> _PROBLEM REQUIREMENTS_
Only one stretch of the data below is wanted: the lines from the one with "## Enforce Folders" through the one with "- All RAML type", repeated exactly.

> _DATA SHOWN_
= = = = = = =

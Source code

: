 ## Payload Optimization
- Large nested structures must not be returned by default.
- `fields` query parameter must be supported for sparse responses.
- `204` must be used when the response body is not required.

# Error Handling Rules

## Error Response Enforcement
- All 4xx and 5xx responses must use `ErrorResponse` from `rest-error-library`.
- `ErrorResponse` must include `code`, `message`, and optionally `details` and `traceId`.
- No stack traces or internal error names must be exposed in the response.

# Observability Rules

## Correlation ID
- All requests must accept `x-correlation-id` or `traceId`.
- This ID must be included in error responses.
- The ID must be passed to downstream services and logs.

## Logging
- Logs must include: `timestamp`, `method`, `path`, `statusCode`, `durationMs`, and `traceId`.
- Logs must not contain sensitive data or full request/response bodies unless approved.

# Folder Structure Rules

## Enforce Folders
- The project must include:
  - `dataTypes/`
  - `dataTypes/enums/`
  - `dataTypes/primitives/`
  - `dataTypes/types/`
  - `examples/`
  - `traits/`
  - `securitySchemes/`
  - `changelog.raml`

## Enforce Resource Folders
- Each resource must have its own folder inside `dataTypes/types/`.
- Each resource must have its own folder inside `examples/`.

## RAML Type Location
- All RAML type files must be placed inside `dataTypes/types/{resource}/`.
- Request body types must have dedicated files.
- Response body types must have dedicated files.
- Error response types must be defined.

= = = = = = =

> _THE COMPLETED TASK_
## Enforce Folders
- The project must include:
  - `dataTypes/`
  - `dataTypes/enums/`
  - `dataTypes/primitives/`
  - `dataTypes/types/`
  - `examples/`
  - `traits/`
  - `securitySchemes/`
  - `changelog.raml`

## Enforce Resource Folders
- Each resource must have its own folder inside `dataTypes/types/`.
- Each resource must have its own folder inside `examples/`.

## RAML Type Location
- All RAML type files must be placed inside `dataTypes/types/{resource}/`.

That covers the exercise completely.